**PROBLEM STATEMENT**. This exercise needs all of the entries set down again, exactly as they read.

**Saved data entries**.
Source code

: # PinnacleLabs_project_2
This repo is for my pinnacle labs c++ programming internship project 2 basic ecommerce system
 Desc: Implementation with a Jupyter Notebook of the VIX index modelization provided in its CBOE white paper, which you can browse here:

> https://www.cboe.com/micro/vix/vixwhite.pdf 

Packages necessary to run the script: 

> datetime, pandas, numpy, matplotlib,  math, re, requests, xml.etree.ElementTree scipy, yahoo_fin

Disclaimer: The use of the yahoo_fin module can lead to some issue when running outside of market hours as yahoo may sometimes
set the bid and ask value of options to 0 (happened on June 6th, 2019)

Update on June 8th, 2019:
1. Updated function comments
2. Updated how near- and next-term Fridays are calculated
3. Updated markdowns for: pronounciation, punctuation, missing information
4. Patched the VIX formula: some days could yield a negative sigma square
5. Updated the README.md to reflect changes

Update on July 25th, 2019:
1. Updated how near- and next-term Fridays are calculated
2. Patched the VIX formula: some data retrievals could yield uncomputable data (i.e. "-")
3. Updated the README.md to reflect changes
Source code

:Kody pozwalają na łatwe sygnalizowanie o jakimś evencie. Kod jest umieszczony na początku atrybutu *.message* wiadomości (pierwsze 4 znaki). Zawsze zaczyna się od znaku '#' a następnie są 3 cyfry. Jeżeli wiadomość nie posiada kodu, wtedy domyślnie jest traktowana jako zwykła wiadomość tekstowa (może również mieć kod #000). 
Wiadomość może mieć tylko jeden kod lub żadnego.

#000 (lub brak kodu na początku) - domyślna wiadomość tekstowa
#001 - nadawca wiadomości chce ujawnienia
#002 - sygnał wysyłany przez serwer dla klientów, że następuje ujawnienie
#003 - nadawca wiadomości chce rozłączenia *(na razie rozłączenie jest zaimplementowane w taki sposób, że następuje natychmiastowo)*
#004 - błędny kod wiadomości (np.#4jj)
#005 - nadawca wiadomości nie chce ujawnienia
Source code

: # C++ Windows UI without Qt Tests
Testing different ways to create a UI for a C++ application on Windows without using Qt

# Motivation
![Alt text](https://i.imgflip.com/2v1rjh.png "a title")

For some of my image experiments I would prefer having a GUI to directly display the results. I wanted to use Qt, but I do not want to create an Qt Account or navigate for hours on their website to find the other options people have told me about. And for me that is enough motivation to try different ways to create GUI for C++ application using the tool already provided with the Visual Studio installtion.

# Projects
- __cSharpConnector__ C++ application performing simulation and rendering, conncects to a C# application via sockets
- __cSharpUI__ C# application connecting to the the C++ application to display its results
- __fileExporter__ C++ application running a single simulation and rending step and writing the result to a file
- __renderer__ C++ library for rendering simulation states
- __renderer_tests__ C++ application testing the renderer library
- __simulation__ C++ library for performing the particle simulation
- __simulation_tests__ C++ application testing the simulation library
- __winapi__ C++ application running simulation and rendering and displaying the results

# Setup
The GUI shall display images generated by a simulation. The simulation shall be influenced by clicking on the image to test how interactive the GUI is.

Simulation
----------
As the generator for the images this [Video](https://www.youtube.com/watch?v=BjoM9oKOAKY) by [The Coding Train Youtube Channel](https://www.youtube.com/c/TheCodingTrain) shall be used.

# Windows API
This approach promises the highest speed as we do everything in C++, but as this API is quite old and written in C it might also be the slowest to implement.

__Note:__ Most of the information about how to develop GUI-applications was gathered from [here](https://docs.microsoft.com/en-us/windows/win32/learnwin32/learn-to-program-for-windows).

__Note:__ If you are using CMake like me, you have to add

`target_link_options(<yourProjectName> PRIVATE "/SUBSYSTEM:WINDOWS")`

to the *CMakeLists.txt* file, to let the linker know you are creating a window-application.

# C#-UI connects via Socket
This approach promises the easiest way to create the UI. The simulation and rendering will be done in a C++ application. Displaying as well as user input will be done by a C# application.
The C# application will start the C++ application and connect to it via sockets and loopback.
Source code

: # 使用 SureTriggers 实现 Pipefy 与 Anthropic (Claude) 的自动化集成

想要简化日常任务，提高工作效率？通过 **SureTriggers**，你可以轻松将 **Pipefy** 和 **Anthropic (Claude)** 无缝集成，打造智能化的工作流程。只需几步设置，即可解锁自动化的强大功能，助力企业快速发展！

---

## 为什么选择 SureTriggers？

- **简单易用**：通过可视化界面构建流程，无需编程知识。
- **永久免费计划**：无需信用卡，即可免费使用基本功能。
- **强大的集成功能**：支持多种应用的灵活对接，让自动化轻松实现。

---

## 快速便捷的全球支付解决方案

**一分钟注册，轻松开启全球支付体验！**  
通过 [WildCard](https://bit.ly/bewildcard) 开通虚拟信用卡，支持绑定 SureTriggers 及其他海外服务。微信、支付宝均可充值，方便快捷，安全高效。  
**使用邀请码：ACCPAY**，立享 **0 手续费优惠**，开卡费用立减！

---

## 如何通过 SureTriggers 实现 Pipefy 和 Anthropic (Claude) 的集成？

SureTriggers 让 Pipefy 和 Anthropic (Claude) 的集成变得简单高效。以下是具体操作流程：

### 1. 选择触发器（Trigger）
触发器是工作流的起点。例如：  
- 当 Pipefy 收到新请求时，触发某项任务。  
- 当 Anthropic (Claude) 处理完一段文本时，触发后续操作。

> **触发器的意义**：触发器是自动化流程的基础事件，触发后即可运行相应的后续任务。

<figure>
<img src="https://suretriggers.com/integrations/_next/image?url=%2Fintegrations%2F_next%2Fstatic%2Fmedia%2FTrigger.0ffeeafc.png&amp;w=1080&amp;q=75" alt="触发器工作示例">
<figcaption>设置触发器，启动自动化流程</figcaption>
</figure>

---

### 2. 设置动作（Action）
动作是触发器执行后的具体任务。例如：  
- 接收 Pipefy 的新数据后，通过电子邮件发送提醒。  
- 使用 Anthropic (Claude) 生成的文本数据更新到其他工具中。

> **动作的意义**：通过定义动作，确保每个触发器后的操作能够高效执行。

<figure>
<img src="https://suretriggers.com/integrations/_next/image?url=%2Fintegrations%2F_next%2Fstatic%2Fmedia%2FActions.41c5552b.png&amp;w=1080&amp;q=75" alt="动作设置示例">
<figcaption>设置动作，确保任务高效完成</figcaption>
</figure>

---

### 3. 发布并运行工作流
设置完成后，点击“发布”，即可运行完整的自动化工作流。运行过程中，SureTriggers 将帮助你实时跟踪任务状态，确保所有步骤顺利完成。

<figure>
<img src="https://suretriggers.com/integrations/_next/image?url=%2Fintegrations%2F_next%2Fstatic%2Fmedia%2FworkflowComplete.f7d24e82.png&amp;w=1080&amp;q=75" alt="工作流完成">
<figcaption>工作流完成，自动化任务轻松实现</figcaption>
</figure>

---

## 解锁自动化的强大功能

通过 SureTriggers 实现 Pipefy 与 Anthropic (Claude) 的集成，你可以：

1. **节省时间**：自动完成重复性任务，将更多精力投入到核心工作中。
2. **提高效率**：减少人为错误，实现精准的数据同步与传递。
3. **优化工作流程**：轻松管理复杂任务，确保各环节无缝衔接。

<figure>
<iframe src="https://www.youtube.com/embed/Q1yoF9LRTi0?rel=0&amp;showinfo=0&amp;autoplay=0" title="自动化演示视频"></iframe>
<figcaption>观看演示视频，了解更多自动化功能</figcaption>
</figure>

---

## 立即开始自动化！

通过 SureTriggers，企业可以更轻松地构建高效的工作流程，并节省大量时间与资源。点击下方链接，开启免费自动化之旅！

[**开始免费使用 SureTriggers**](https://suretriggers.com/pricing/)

**EXERCISE OUTPUT**.
Source code

: # PinnacleLabs_project_2
This repo is for my pinnacle labs c++ programming internship project 2 basic ecommerce system
 Desc: Implementation with a Jupyter Notebook of the VIX index modelization provided in its CBOE white paper, which you can browse here:

> https://www.cboe.com/micro/vix/vixwhite.pdf 

Packages necessary to run the script: 

> datetime, pandas, numpy, matplotlib,  math, re, requests, xml.etree.ElementTree scipy, yahoo_fin

Disclaimer: The use of the yahoo_fin module can lead to some issue when running outside of market hours as yahoo may sometimes
set the bid and ask value of options to 0 (happened on June 6th, 2019)

Update on June 8th, 2019:
1. Updated function comments
2. Updated how near- and next-term Fridays are calculated
3. Updated markdowns for: pronounciation, punctuation, missing information
4. Patched the VIX formula: some days could yield a negative sigma square
5. Updated the README.md to reflect changes

Update on July 25th, 2019:
1. Updated how near- and next-term Fridays are calculated
2. Patched the VIX formula: some data retrievals could yield uncomputable data (i.e. "-")
3. Updated the README.md to reflect changes
Source code

:Kody pozwalają na łatwe sygnalizowanie o jakimś evencie. Kod jest umieszczony na początku atrybutu *.message* wiadomości (pierwsze 4 znaki). Zawsze zaczyna się od znaku '#' a następnie są 3 cyfry. Jeżeli wiadomość nie posiada kodu, wtedy domyślnie jest traktowana jako zwykła wiadomość tekstowa (może również mieć kod #000). 
Wiadomość może mieć tylko jeden kod lub żadnego.

#000 (lub brak kodu na początku) - domyślna wiadomość tekstowa
#001 - nadawca wiadomości chce ujawnienia
#002 - sygnał wysyłany przez serwer dla klientów, że następuje ujawnienie
#003 - nadawca wiadomości chce rozłączenia *(na razie rozłączenie jest zaimplementowane w taki sposób, że następuje natychmiastowo)*
#004 - błędny kod wiadomości (np.#4jj)
#005 - nadawca wiadomości nie chce ujawnienia
Source code

: # C++ Windows UI without Qt Tests
Testing different ways to create a UI for a C++ application on Windows without using Qt

# Motivation
![Alt text](https://i.imgflip.com/2v1rjh.png "a title")

For some of my image experiments I would prefer having a GUI to directly display the results. I wanted to use Qt, but I do not want to create an Qt Account or navigate for hours on their website to find the other options people have told me about. And for me that is enough motivation to try different ways to create GUI for C++ application using the tool already provided with the Visual Studio installtion.

# Projects
- __cSharpConnector__ C++ application performing simulation and rendering, conncects to a C# application via sockets
- __cSharpUI__ C# application connecting to the the C++ application to display its results
- __fileExporter__ C++ application running a single simulation and rending step and writing the result to a file
- __renderer__ C++ library for rendering simulation states
- __renderer_tests__ C++ application testing the renderer library
- __simulation__ C++ library for performing the particle simulation
- __simulation_tests__ C++ application testing the simulation library
- __winapi__ C++ application running simulation and rendering and displaying the results

# Setup
The GUI shall display images generated by a simulation. The simulation shall be influenced by clicking on the image to test how interactive the GUI is.

Simulation
----------
As the generator for the images this [Video](https://www.youtube.com/watch?v=BjoM9oKOAKY) by [The Coding Train Youtube Channel](https://www.youtube.com/c/TheCodingTrain) shall be used.

# Windows API
This approach promises the highest speed as we do everything in C++, but as this API is quite old and written in C it might also be the slowest to implement.

__Note:__ Most of the information about how to develop GUI-applications was gathered from [here](https://docs.microsoft.com/en-us/windows/win32/learnwin32/learn-to-program-for-windows).

__Note:__ If you are using CMake like me, you have to add

`target_link_options(<yourProjectName> PRIVATE "/SUBSYSTEM:WINDOWS")`

to the *CMakeLists.txt* file, to let the linker know you are creating a window-application.

# C#-UI connects via Socket
This approach promises the easiest way to create the UI. The simulation and rendering will be done in a C++ application. Displaying as well as user input will be done by a C# application.
The C# application will start the C++ application and connect to it via sockets and loopback.
Source code

: # 使用 SureTriggers 实现 Pipefy 与 Anthropic (Claude) 的自动化集成

想要简化日常任务，提高工作效率？通过 **SureTriggers**，你可以轻松将 **Pipefy** 和 **Anthropic (Claude)** 无缝集成，打造智能化的工作流程。只需几步设置，即可解锁自动化的强大功能，助力企业快速发展！

---

## 为什么选择 SureTriggers？

- **简单易用**：通过可视化界面构建流程，无需编程知识。
- **永久免费计划**：无需信用卡，即可免费使用基本功能。
- **强大的集成功能**：支持多种应用的灵活对接，让自动化轻松实现。

---

## 快速便捷的全球支付解决方案

**一分钟注册，轻松开启全球支付体验！**  
通过 [WildCard](https://bit.ly/bewildcard) 开通虚拟信用卡，支持绑定 SureTriggers 及其他海外服务。微信、支付宝均可充值，方便快捷，安全高效。  
**使用邀请码：ACCPAY**，立享 **0 手续费优惠**，开卡费用立减！

---

## 如何通过 SureTriggers 实现 Pipefy 和 Anthropic (Claude) 的集成？

SureTriggers 让 Pipefy 和 Anthropic (Claude) 的集成变得简单高效。以下是具体操作流程：

### 1. 选择触发器（Trigger）
触发器是工作流的起点。例如：  
- 当 Pipefy 收到新请求时，触发某项任务。  
- 当 Anthropic (Claude) 处理完一段文本时，触发后续操作。

> **触发器的意义**：触发器是自动化流程的基础事件，触发后即可运行相应的后续任务。

<figure>
<img src="https://suretriggers.com/integrations/_next/image?url=%2Fintegrations%2F_next%2Fstatic%2Fmedia%2FTrigger.0ffeeafc.png&amp;w=1080&amp;q=75" alt="触发器工作示例">
<figcaption>设置触发器，启动自动化流程</figcaption>
</figure>

---

### 2. 设置动作（Action）
动作是触发器执行后的具体任务。例如：  
- 接收 Pipefy 的新数据后，通过电子邮件发送提醒。  
- 使用 Anthropic (Claude) 生成的文本数据更新到其他工具中。

> **动作的意义**：通过定义动作，确保每个触发器后的操作能够高效执行。

<figure>
<img src="https://suretriggers.com/integrations/_next/image?url=%2Fintegrations%2F_next%2Fstatic%2Fmedia%2FActions.41c5552b.png&amp;w=1080&amp;q=75" alt="动作设置示例">
<figcaption>设置动作，确保任务高效完成</figcaption>
</figure>

---

### 3. 发布并运行工作流
设置完成后，点击“发布”，即可运行完整的自动化工作流。运行过程中，SureTriggers 将帮助你实时跟踪任务状态，确保所有步骤顺利完成。

<figure>
<img src="https://suretriggers.com/integrations/_next/image?url=%2Fintegrations%2F_next%2Fstatic%2Fmedia%2FworkflowComplete.f7d24e82.png&amp;w=1080&amp;q=75" alt="工作流完成">
<figcaption>工作流完成，自动化任务轻松实现</figcaption>
</figure>

---

## 解锁自动化的强大功能

通过 SureTriggers 实现 Pipefy 与 Anthropic (Claude) 的集成，你可以：

1. **节省时间**：自动完成重复性任务，将更多精力投入到核心工作中。
2. **提高效率**：减少人为错误，实现精准的数据同步与传递。
3. **优化工作流程**：轻松管理复杂任务，确保各环节无缝衔接。

<figure>
<iframe src="https://www.youtube.com/embed/Q1yoF9LRTi0?rel=0&amp;showinfo=0&amp;autoplay=0" title="自动化演示视频"></iframe>
<figcaption>观看演示视频，了解更多自动化功能</figcaption>
</figure>

---

## 立即开始自动化！

通过 SureTriggers，企业可以更轻松地构建高效的工作流程，并节省大量时间与资源。点击下方链接，开启免费自动化之旅！

[**开始免费使用 SureTriggers**](https://suretriggers.com/pricing/)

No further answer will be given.